Directions for this task ::
All lines in the data that hold the word "Deliverables" need copying.

Study material START

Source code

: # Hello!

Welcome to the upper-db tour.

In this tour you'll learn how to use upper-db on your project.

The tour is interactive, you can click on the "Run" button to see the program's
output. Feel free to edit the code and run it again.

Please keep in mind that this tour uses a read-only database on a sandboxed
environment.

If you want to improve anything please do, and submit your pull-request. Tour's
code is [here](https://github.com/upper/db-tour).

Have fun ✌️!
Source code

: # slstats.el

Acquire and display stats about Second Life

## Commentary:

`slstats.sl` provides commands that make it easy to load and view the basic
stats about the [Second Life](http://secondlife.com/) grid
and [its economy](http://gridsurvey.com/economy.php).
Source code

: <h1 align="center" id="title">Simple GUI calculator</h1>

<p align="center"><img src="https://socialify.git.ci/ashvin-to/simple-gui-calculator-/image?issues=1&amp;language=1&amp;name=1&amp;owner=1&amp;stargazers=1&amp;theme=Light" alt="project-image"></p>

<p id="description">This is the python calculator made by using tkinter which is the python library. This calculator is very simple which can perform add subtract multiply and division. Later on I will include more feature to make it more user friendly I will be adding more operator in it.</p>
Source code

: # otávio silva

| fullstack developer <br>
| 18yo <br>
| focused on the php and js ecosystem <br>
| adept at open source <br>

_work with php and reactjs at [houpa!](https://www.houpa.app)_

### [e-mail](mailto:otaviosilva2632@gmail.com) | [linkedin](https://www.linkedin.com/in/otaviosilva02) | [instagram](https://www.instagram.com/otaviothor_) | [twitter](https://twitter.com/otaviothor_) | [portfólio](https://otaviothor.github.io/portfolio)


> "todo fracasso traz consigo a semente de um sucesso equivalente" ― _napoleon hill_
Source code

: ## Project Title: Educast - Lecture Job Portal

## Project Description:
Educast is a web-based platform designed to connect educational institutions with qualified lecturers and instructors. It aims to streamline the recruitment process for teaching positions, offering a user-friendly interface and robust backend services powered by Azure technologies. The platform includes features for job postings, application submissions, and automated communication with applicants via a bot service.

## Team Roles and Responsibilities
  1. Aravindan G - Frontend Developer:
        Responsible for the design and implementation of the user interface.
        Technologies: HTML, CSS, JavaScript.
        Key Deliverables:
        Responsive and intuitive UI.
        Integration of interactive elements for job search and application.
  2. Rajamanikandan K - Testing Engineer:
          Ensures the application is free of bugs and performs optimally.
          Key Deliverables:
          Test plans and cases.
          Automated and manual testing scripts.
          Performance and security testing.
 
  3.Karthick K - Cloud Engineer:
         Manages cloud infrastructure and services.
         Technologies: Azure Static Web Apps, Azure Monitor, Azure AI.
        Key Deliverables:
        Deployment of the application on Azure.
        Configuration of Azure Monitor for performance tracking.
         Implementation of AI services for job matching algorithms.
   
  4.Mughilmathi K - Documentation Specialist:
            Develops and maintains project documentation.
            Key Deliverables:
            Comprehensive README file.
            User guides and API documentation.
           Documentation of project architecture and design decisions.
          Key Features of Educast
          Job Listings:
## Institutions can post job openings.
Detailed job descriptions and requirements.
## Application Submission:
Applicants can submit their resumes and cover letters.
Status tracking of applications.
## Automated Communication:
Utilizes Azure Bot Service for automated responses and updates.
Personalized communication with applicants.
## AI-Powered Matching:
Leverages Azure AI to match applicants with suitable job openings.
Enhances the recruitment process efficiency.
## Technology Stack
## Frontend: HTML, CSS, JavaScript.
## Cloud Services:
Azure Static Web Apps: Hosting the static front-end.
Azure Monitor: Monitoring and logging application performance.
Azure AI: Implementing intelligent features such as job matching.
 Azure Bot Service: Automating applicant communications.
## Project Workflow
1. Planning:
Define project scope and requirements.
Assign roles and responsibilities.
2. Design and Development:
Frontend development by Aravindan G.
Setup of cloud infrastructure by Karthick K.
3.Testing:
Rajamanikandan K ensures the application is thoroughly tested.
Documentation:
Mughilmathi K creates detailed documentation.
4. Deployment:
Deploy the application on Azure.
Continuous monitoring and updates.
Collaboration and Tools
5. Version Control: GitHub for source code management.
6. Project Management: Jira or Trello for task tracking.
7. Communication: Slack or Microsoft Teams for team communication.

Study material END

Task solution ::
        Key Deliverables:
          Key Deliverables:
        Key Deliverables:
            Key Deliverables:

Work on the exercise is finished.